Blue Origin, the space company founded by Amazon founder Jeff Bezos, has officially moved to build an ultra-high-speed satellite communications network for corporations and governments, challenging the low Earth orbit satellite internet market led by Elon Musk's SpaceX. Blue Origin said on the 21st (local time) that it will build a satellite communications network called "TeraWave," which will provide data speeds of up to 6 Tbps (terabits per second) anywhere on Earth.
TeraWave is a "multi-orbit" satellite constellation that consolidations 5,408 satellites deployed in low Earth orbit (LEO) and medium Earth orbit (MEO) with optical communications. Using optical L.I.N.C to relay large volumes of data quickly over long distances, it touts throughput far beyond consumer standards. Blue Origin plans to begin launching and deploying satellites in the fourth quarter of 2027, and the reusable heavy-lift rocket New Glenn is expected to be the key launch vehicle.

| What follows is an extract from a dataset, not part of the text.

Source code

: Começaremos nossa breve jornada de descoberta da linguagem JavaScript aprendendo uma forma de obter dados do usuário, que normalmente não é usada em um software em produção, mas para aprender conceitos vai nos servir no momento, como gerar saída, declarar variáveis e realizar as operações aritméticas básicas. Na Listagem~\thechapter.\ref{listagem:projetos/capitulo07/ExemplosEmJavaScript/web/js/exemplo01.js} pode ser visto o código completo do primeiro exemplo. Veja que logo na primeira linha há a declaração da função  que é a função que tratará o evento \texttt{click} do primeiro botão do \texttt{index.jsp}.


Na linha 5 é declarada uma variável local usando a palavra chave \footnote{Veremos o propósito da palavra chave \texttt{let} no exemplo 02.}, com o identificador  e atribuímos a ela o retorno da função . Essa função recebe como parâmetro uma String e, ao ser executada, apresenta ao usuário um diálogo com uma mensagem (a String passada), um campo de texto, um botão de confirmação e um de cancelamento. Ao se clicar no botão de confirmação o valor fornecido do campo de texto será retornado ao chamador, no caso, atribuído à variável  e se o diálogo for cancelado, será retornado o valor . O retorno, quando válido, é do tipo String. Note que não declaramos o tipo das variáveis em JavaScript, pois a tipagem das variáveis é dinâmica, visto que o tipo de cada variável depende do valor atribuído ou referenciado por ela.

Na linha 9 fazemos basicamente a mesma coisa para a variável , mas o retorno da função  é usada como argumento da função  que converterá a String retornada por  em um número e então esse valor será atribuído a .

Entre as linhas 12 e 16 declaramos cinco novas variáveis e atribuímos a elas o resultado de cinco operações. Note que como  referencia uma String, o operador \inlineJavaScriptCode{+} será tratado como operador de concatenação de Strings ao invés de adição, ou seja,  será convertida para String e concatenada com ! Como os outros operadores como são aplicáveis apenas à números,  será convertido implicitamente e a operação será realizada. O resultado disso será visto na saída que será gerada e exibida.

The company said it is optimized for corporations, data centers, and government customers, adding that it will integrate with existing high-capacity communications infrastructure to provide greater path diversity and improve overall network resilience by rerouting traffic during outages. Blue Origin characterized TeraWave as a mission-critical service for enterprise operations rather than for individual consumers and said it designed the system to accommodate up to about 100,000 customers.
The industry expects that, as AI spreads and demand surges for large-scale data processing and stable consolidation, competition to invest in satellite networks will intensify further, dovetailing with the race to build space-based data centers.
SpaceX is said to operate about 10,000 Starlink satellites and have secured more than 6 million users, and Musk has also mentioned a concept for a space data center to complement Starlink. The key question for latecomer Blue Origin is whether it can stabilize the launch cadence of New Glenn to deploy the constellation on schedule.